We asked CBRL staff for their favourite winter themed reads and wow did they ever respond. No matter what your reading tastes are, we have a winter pick for you.
Keep track of the books you read and earn points towards prize draws when you join our Winter Reading Challenge. January 27th-March 31st 2022.
Browse our entire book list or jump ahead to your favourite genre:
- Literary fiction
- Mysteries & Thrillers
- Historical & Domestic Fiction
- Fantasy & Science Fiction
Wintry Literary Fiction
- Beartown & Us against You. by Fredrik Backman. “People say Beartown is finished. A tiny community nestled deep in the forest, it is slowly losing ground to the ever encroaching trees. But down by the lake stands an old ice rink, built generations ago by the working men who founded this town. And in that ice rink is the reason people in Beartown believe tomorrow will be better than today.” — From the publisher. If you’ve already read Beartown, check out its sequal: Us Against You.

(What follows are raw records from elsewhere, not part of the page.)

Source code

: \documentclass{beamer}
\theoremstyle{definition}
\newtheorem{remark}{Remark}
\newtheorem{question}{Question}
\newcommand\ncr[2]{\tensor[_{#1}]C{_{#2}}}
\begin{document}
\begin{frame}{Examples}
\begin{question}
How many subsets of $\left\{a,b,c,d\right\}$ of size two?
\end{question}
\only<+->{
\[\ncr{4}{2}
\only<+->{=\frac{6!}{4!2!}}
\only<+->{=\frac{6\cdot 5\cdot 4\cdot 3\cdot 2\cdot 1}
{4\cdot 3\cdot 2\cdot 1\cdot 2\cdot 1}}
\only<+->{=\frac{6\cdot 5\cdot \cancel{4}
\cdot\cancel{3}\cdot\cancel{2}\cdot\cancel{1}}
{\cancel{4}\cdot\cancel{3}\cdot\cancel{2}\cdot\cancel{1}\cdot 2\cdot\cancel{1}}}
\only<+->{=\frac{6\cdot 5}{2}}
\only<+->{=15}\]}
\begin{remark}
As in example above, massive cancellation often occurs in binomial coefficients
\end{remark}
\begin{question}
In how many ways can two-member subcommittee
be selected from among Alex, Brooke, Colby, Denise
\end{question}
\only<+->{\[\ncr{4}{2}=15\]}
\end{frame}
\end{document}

- Disappearing Earth by Julia Phillips. “In her dazzlingly original debut novel, Phillips imagines a cold, desolate climate inhabited by characters who exude warmth and strength. This cinematic setting is the far eastern Russian peninsula, Kamchatka, where white Russians and indigenous tribes uneasily coexist. In the chilling opening chapter, two sisters vanish after a day at the beach, and though a witness describes seeing them with a man in a shiny black car, the authorities come up empty.” –Library Journal
- Manikanetish by Naomi Fontaine. “A young teacher’s return to her remote Innu community transforms the lives of her students through the redemptive power of art, reminding us of the importance of hope in the face of despair…In writing both spare and polyphonic, Naomi Fontaine honestly portrays a year of Yammie’s teaching and of the lives of her students, dislocated, abandoned, and ultimately, possibly, triumphant.” – from the publisher.
- Moon of the Crusted Snow by Waubgeshig Rice. Fall is just about to turn into winter when cell service goes out in a Anishinaabe community in Rice’s chilling post-apocalyptic novel.

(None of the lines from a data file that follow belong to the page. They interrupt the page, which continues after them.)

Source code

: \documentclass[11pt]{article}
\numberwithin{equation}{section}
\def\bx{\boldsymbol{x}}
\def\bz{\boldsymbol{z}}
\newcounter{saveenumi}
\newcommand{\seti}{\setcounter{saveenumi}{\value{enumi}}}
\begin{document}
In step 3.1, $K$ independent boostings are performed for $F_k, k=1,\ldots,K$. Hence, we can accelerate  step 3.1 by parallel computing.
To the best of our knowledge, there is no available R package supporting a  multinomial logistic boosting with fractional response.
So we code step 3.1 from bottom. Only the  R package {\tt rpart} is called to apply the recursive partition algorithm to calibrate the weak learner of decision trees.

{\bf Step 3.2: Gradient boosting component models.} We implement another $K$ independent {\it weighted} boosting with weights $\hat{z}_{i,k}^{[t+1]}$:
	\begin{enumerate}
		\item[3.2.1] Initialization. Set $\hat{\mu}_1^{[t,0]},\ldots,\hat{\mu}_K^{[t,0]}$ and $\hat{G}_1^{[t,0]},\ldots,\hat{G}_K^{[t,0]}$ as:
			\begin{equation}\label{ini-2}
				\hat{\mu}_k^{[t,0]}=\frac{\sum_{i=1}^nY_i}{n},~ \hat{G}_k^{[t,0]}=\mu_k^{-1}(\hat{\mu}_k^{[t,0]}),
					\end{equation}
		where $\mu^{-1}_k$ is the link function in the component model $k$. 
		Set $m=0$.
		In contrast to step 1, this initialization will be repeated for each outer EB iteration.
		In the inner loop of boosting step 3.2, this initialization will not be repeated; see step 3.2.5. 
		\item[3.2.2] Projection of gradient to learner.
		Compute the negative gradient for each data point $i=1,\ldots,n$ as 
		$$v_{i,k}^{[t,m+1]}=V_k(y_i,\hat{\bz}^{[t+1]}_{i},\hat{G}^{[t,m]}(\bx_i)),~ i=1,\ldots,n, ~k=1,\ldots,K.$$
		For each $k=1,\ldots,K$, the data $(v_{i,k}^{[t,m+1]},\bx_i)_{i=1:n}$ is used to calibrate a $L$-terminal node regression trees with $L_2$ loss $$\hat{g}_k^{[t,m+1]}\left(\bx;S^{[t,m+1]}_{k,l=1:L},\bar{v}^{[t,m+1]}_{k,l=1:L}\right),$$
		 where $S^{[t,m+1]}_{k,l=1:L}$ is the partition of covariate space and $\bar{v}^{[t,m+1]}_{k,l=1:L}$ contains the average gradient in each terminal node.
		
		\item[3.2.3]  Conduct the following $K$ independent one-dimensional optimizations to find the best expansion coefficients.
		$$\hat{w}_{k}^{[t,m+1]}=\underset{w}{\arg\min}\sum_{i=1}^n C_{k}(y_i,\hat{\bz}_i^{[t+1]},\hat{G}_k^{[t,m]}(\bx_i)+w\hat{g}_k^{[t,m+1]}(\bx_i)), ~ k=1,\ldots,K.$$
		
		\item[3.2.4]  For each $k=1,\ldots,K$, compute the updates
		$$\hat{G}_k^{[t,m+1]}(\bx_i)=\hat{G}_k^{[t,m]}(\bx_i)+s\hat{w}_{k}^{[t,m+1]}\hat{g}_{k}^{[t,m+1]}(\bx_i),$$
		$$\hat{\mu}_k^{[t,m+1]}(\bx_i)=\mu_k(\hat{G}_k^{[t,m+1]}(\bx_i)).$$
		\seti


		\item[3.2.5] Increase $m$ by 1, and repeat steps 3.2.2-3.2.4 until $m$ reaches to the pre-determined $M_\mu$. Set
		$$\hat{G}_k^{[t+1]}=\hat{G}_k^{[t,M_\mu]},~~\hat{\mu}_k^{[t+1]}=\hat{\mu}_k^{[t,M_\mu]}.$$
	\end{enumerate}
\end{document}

- Small Game Hunting at the Local Coward Gun Club by Megan Gail Coles. February in Newfoundland is the longest month of the year. Another blizzard is threatening to tear a strip off downtown St. John’s, while inside The Hazel restaurant a storm of sex, betrayal, addiction, and hurt is breaking. –From the publisher.
- The Snow Child by Eowyn Ivey. Alaska, 1920 – a brutal place, especially for newcomers Jack and Mabel. Childless they are drifting apart. One morning they glimpse a young, blonde girl running through the woods. She seems to be a child of the woods – somehow surviving alone.
- Winter by Ali Smith. “Winter. It makes things visible. In Ali Smith’s Winter , life-force matches up to the toughest of the seasons. In this second novel in her Seasonal cycle, the follow-up to her sensational Autumn , Smith’s shapeshifting novel casts a warm, wise, merry and uncompromising eye over a post-truth era in a story rooted in history and memory and with a taproot deep in the evergreens, art and love.” — From the publisher.
Mysteries & Thrillers
- Ice Princess by Camilla Lackberg. “In this electrifying tale of suspense from an international crime-writing sensation, a grisly death exposes the dark heart of a Scandinavian seaside village.” – from the publisher
- The Nowhere Man by Gregg Hurwitz. “Plots and subplots abound in the second of Hurwitz’s thrillers featuring Evan Smoak, the ultimate assassin, who now uses his killing ways and bulging bank accounts to benefit mankind while avoiding his former associates in the covert Orphan Program, who want him dead.” — Publisher’s Weekly.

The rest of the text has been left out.